What's new

Question about Calculation of Sample Variance (from 08' Quant Notes pg. 36)

hsuwang

Member
Hello David,

I don't know if I'm allowed to quote from your study notes, I'm really sorry if I am not.

"Let’s take the following series: 10, 12, 14, and 16. The average of the series is (10+12+14+16) / 4 = 13. So, for the population variance, in the numerator we want to sum the squared differences. The population variance is given by [(10-13)^2 + (12-13)^2 + (14-13)^2 + (16-13)^2] / 4 = 20 / 4 = 5. The sample variance has the same numerator and (4-1) for the denominator: 20 / 3 = 6.7."

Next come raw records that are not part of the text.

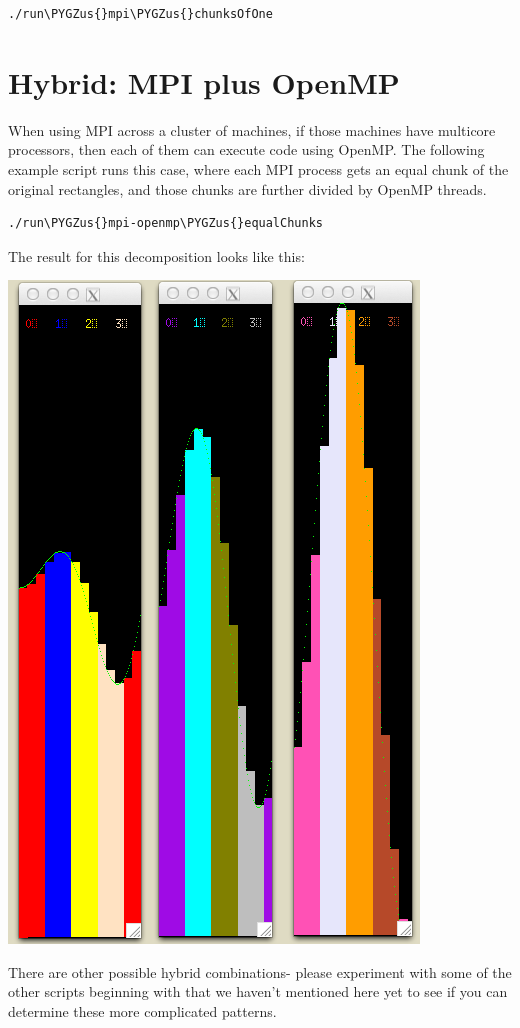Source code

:\documentclass[letterpaper,10pt,openany,oneside]{sphinxmanual}
\def\PYGZus{\char`\_}
\begin{document}
\begin{Verbatim}[commandchars=\\\{\}]
./run\PYGZus{}mpi\PYGZus{}chunksOfOne
\end{Verbatim}


\section{Hybrid: MPI plus OpenMP}
\label{ParallelVis:hybrid-mpi-plus-openmp}
When using MPI across a cluster of machines, if those machines have multicore processors, then each of them can execute code using OpenMP.  The following example script runs this case, where each MPI process gets an equal chunk of the original rectangles, and those chunks are further divided by OpenMP threads.

\begin{Verbatim}[commandchars=\\\{\}]
./run\PYGZus{}mpi-openmp\PYGZus{}equalChunks
\end{Verbatim}

The result for this decomposition looks like this:

\includegraphics{run_mpi-openmp_equalChunks.png}

There are other possible hybrid combinations- please experiment with some of the other scripts beginning with  that we haven't mentioned here yet to see if you can determine these more complicated patterns.



\renewcommand{\indexname}{Index}
\printindex
\end{document}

My question is how do you solve for the sample variance using the Var(x)=[E(X^2)-E(X)^2] formula.
I tried calculating for the population variance (as shown below) and it worked, but how do you do it for the sample variance? Where would the (n-1) part come into the equation? Thank you very much!

Var(pop)=[(10^2+12^2+14^2+16^2)/4]-13^2 = 174-169 = 5
 

David Harper CFA FRM

David Harper CFA FRM
Staff member
Subscriber
Hi Jack,

Sure, quote away. Mathematically, we can reverse engineer: knowing the ratio of sample to pop variance must be n/(n-1)(etc...), we can use Sample (variance) = [E(X^2)-E(X)^2] * n/(n-1).

However, and our notes should do a better job on this (actually, I think it's maybe a weakness in Gujarati as he eschews the overly technical, too), I don't think you will ever see this form. Why? It goes to one of the key aspects of Gujurati and inferential statistics, the difference between the "one true" population and the "many" sample statistics. If we take the 6-sided die as a random variable, it has (population) variance of [E(X^2)-E(X)^2]. End of story for the random variable, because in this case we are lucky to know the true characteristics of the random variable. It makes no sense to adjust the true variance.

Approached from the other end, and this is our more typical situation, we don't actually know the parameters of the random variable (e.g., we don't know the equity risk premium), so we are trying to infer it from a sample. So, in the case of the 6-sided die, we maybe roll it 20 times. And the best we can do try and learn about the unknowable variable from our observable sample. The recipe that we apply to the sample is called the estimator and it gives us an estimate. For an "unbiased estimate" we use weighted sum of squared divided by (n-1). Why? Because it has desirable properties. But we can use other recipe estimators; e.g., it is not *wrong* to divide by (n) which is the ex post equivalent of [E(X^2)-E(X)^2]. That is a different estimator. I could make up my own estimator, Dave's New Sample Variance Estimator = multiply everything by 9, only it will turn out to be very lame predictor of the true variance!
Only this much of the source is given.